Song by John Kirby and The Onyx Club Boys
- Published: 1938
- Composer(s): Charlie Shavers
- Lyricist(s): Sid Robin

= Undecided =

"Undecided" is a popular song written by Sid Robin with music by Charlie Shavers and published in 1938.

==Recordings==
- The first recording was made by John Kirby and The Onyx Club Boys on October 28, 1938, and released by Decca Records as catalog number 2216, with the B-side, "From A Flat to C".
- It was also recorded by Chick Webb and his Orchestra with vocal by Ella Fitzgerald on February 17, 1939, and released by Decca Records as catalog number 2323, with the B-side, "In the Groove at the Grove".
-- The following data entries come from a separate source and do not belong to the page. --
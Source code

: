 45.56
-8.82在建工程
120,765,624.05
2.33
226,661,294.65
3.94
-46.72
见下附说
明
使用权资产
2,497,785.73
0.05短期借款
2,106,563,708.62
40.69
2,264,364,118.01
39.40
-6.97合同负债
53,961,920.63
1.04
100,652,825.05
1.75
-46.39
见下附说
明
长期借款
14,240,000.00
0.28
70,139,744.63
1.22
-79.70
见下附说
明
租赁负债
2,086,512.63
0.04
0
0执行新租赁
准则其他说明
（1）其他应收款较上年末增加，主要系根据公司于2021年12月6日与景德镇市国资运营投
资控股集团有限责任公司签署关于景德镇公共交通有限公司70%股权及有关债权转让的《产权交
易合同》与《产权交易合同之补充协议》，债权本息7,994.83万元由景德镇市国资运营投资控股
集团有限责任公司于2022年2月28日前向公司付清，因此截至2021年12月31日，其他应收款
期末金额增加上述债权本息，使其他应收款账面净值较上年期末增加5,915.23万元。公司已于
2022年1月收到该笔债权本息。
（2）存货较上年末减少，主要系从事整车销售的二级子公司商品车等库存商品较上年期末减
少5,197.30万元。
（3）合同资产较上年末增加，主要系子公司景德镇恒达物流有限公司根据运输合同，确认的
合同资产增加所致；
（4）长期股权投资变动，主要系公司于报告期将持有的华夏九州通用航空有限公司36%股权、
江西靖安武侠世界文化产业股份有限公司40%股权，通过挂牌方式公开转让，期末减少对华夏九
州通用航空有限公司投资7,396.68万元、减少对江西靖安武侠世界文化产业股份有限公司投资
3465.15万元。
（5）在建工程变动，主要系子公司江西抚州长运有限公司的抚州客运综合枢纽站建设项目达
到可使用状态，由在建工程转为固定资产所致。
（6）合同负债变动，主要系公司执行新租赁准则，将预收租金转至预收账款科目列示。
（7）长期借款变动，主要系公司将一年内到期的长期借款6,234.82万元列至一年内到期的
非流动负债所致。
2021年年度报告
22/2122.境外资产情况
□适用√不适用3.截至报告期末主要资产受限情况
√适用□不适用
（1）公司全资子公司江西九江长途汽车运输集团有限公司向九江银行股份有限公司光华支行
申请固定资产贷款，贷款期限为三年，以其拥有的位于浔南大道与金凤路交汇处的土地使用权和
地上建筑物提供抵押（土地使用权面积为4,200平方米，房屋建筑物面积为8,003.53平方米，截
- The Dandridge Sisters recorded a cover in July 1939, and Django Reinhardt recorded a version with Quintette du Hot Club de France, and Beryl Davis on vocals, in August of the same year.
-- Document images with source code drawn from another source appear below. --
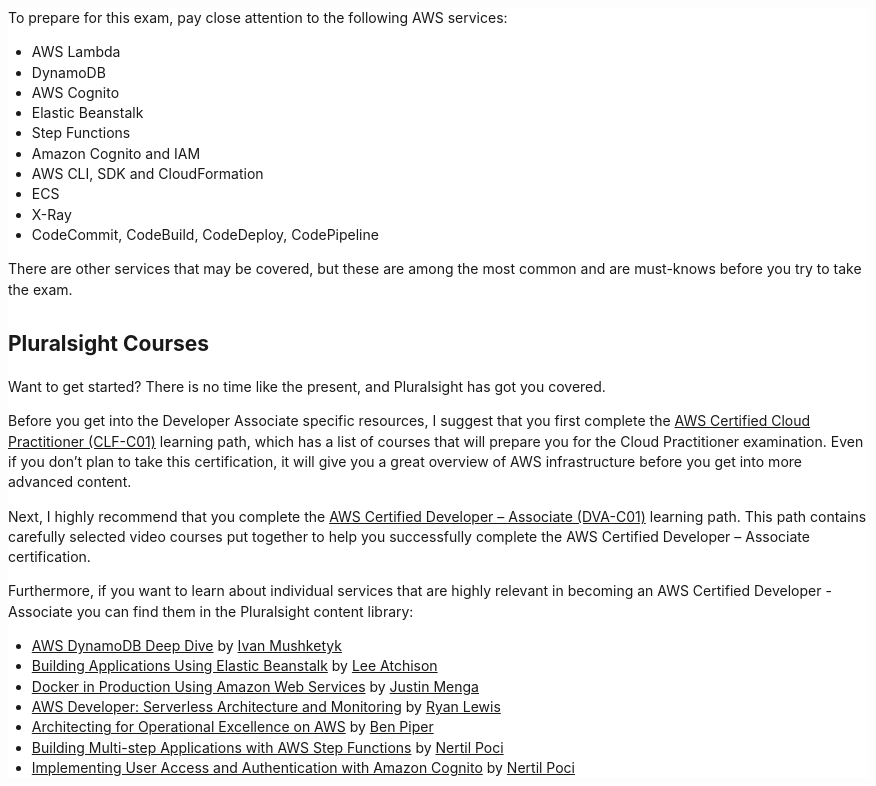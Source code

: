 To prepare for this exam, pay close attention to the following AWS services:

-   AWS Lambda
-   DynamoDB
-   AWS Cognito
-   Elastic Beanstalk
-   Step Functions
-   Amazon Cognito and IAM
-   AWS CLI, SDK and CloudFormation
-   ECS
-   X-Ray
-   CodeCommit, CodeBuild, CodeDeploy, CodePipeline

There are other services that may be covered, but these are among the most common and are must-knows before you try to take the exam.

Pluralsight Courses
-------------------

Want to get started? There is no time like the present, and Pluralsight has got you covered.

Before you get into the Developer Associate specific resources, I suggest that you first complete the<span style="text-decoration: underline"></span> [AWS Certified Cloud Practitioner (CLF-C01)](https://app.pluralsight.com/paths/certificate/aws-certified-cloud-practitioner) learning path, which has a list of courses that will prepare you for the Cloud Practitioner examination. Even if you don’t plan to take this certification, it will give you a great overview of AWS infrastructure before you get into more advanced content.

Next, I highly recommend that you complete the [AWS Certified Developer – Associate (DVA-C01)](https://app.pluralsight.com/paths/certificate/aws-certified-developer-associate) learning path. This path contains carefully selected video courses put together to help you successfully complete the AWS Certified Developer – Associate certification.

Furthermore, if you want to learn about individual services that are highly relevant in becoming an AWS Certified Developer - Associate you can find them in the Pluralsight content library:

-   [AWS DynamoDB Deep Dive](https://app.pluralsight.com/library/courses/aws-dynamodb-deep-dive/table-of-contents) by [Ivan Mushketyk](https://app.pluralsight.com/profile/author/ivan-mushketyk)
-   [Building Applications Using Elastic Beanstalk](https://app.pluralsight.com/library/courses/elastic-beanstalk-building-applications/table-of-contents) by [Lee Atchison](https://app.pluralsight.com/profile/author/lee-atchison)
-   [Docker in Production Using Amazon Web Services](https://app.pluralsight.com/library/courses/docker-production-using-amazon-web-services/table-of-contents) by [Justin Menga](https://app.pluralsight.com/profile/author/justin-menga)
-   [AWS Developer: Serverless Architecture and Monitoring](https://app.pluralsight.com/library/courses/aws-developer-serverless-architecture-monitoring/table-of-contents) by [Ryan Lewis](https://app.pluralsight.com/profile/author/ryan-lewis)
-   [Architecting for Operational Excellence on AWS](https://app.pluralsight.com/library/courses/architecting-operational-excellence-aws/table-of-contents) by [Ben Piper](https://app.pluralsight.com/profile/author/ben-piper)
-   [Building Multi-step Applications with AWS Step Functions](https://app.pluralsight.com/library/courses/building-multistep-applications-aws-step-functions/table-of-contents) by [Nertil Poci](https://app.pluralsight.com/profile/author/nertil-poci)
-   [Implementing User Access and Authentication with Amazon Cognito](https://app.pluralsight.com/library/courses/implementing-user-access-authentication-amazon-cognito/table-of-contents) by [Nertil Poci](https://app.pluralsight.com/profile/author/nertil-poci)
- The biggest hit version was recorded by The Ames Brothers with Les Brown's orchestra on June 25, 1951, and released by Coral Records as catalog number 60566, with the B-side, "Sentimental Journey". It first reached the Billboard chart on September 28, 1951, and lasted 20 weeks on the chart, peaking at number 6.
- Also in 1951, a bebop treatment of the song was released by Gene Ammons. Billy May recorded the song as part of his 1955 album Arthur Murray Cha Cha Mambos.
- In 1960, Harry James released a version on his album, Harry James...Today. (MGM E-3848)
- Al Hirt released a version on his 1961 album, The Greatest Horn in the World.
- Natalie Cole recorded the song for her 1993 album, Take a Look.